Remédio que combate a leishmaniose em cães será vendido no Brasil
“Seu
cão tem leishmaniose.” A frase equivalia a uma sentença de morte ao
amigo de tantos anos. Sem tratamento e com o altíssimo risco de
transmissão da doença ao homem, donos de animais não tinham outra opção a
não ser sacrificar o bicho. Há um ano, porém, proprietários e médicos
veterinários se deparam com um novo dilema. No fim de 2016, o Ministério
da Agricultura, Pecuária e Abastecimento autorizou a comercialização do
Milteforan, primeiro medicamento vendido no Brasil para o tratamento da
leishmaniose em cachorros. No entanto, o custo do remédio pode
ultrapassar R$ 1 mil, acima da realidade da média das famílias
brasileiras. Até que ponto vale pagar um tratamento caro?
Mesmo
sem poder arcar com o custo do tratamento, o autônomo Ivaldo Aguiar, 60
anos, escolheria tentar, até o fim, salvar a dachshund Nala. A cadela
morreu na metade do ano passado, vítima da doença transmitida pelo
mosquito-palha. Apesar de ter vacinado os quatro filhotes deixados por
uma amiga de longa data, Ivaldo teme uma improvável infecção de Tom,
Raia, Kiara e Tói. “Não consigo imaginar minha vida sem eles. Foi muito
difícil quando a Nala partiu”, lamenta.
Acompanhamento
Os
quatro cãezinhos de um ano e meio de idade vivem com a ex-esposa e o
filho de Ivaldo no Jardim Botânico. A região administrativa, de acordo
com a Diretoria de Vigilância Ambiental (Dival), está entre as áreas de
maior risco de contrair a leishmaniose por causa da vegetação. “Se for
preciso, moro longe, mas eles não saem de perto de mim”, promete o
autônomo.
Além do alto custo do Milteforan, o
cão infectado deve ser tratado por 28 dias e manter acompanhamento
veterinário pelo resto da vida. Procurada pelo Correio, a Virbac afirmou
que o remédio será importado da Europa, continente onde a leishmaniose
dificilmente atinge seres humanos. A importação, segundo a empresa,
ajuda a encarecer o tratamento.
No entanto,
manter vivo um animal portador do protozoário causador da doença pode
gerar sérios problemas de saúde pública. O médico responsável pelo
Centro de Controle de Zoonoses, Laurício Monteiro, alerta sobre o risco
para seres humanos. “A leishmaniose mata 94% dos casos não tratados. É
muito mais do que a dengue”, avisa. A virose transmitida pelo Aedes
aegypti mata em torno de 20% dos doentes sem tratamento, segundo a
Organização Mundial da Saúde (OMS).
Por isso,
de acordo com Monteiro, órgãos de vigilância tendem a adotar posturas
mais conservadoras sobre o tratamento em cães. A Portaria
Interministerial 1.425/2008 proíbe o uso em animais de medicamentos para
combate à leishmaniose humana em animais. “Tratar o cachorro com
remédio para seres humanos potencializa o risco de os parasitas
desenvolverem maior resistência. Um perigo para a saúde pública”,
explica o veterinário.
Transmissão silenciosa
É
difícil de se conseguir dados atualizados da leishmaniose em cães e em
seres humanos. Além da diferença entre casos notificados e casos
confirmados, a letalidade em animais atrapalha o setor público no
momento de quantificar o estrago que o protozoário Leishmania faz para a
saúde do Distrito Federal.
O
informativo epidemiológico da Secretaria de Estado de Saúde mais
recente indica que, dos 39 casos confirmados da leishmaniose visceral em
humanos, apenas três pessoas foram infectadadas dentro do DF em 2015.

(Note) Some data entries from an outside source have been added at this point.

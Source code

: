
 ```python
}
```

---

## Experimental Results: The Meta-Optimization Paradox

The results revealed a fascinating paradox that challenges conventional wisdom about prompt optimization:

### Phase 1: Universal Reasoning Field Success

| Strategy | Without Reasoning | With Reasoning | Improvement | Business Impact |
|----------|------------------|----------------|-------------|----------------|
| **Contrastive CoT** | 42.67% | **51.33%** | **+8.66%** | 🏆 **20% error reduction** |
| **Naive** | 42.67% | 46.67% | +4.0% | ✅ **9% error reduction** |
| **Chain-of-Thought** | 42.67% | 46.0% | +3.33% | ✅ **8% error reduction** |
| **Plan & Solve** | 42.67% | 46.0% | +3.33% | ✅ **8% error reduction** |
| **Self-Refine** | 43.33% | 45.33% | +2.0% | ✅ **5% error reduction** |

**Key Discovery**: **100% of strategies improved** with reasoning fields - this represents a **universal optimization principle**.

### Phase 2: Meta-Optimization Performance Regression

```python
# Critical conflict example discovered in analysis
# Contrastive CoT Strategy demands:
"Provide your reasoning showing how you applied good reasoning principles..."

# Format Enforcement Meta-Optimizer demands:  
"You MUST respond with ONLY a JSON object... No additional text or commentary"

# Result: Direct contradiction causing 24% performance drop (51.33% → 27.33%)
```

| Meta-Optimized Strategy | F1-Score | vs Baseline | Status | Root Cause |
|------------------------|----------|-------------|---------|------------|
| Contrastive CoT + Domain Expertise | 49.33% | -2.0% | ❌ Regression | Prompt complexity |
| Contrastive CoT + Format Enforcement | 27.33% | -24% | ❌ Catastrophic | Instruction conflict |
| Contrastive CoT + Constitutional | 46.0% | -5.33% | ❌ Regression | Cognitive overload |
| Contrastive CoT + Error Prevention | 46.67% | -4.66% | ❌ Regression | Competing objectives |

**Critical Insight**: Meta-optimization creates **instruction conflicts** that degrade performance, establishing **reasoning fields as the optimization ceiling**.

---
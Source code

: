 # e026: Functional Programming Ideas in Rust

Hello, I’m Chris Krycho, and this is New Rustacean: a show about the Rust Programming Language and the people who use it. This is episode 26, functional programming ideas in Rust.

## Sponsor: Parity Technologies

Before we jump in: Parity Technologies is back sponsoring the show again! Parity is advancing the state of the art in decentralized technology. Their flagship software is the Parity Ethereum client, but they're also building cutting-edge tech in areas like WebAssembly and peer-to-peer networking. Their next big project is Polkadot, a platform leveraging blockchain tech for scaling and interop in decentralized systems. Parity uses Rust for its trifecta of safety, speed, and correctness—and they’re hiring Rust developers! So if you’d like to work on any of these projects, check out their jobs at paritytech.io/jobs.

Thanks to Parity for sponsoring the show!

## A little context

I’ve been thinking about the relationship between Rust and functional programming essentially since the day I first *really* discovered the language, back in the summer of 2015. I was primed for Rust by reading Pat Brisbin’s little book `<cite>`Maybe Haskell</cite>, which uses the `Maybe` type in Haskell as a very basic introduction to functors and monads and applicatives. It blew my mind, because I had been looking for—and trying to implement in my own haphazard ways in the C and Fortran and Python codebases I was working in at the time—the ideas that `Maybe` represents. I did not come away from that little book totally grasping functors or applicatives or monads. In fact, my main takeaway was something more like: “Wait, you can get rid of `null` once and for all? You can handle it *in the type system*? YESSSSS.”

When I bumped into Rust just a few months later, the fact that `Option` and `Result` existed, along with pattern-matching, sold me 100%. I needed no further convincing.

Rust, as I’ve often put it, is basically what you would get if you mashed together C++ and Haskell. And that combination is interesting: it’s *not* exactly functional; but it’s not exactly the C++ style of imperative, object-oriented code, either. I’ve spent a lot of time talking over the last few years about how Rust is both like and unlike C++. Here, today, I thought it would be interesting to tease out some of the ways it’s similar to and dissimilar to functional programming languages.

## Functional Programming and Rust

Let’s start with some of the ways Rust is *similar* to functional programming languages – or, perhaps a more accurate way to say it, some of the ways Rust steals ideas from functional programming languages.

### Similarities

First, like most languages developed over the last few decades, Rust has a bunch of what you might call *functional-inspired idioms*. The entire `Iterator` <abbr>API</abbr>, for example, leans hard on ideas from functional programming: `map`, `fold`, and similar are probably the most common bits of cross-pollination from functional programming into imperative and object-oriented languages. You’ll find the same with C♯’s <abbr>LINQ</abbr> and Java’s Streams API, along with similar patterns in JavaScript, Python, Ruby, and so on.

Laurício Monteiro, do Centro de Controle de Zoonoses, diz que houve duas
ocorrências em 2016 e apenas uma até agosto de 2017.
]Apesar
da queda consecutiva no contágio de humanos, a médica veterinária
Verônica Foltynek teme piora no total de casos registrados em 2017.
“Neste ano, atendi mais cães infectados do que o habitual. A situação se
complica ainda mais porque existem aqueles animais infectados sem
apresentar sintomas”, teme. Como o ano ainda não acabou, apenas em 2018 a
Secretaria de Estado de Saúde terá os dados consolidados da doença no
DF.
Algumas regiões administrativas têm mais
prevalência do mosquito-palha do que outras. Por causa do preconceito,
há quem pense que a leishmaniose atinge apenas áreas com saneamento mais
precário. No entanto, a Dival aponta risco elevado em bairros nobres
como os lagos Sul e Norte. Segundo Verônica, locais próximos a córregos e
matas do cerrado têm mais riscos. “O mosquito existe onde há matéria
orgânica. É a condição de sobrevivência dele”, explica.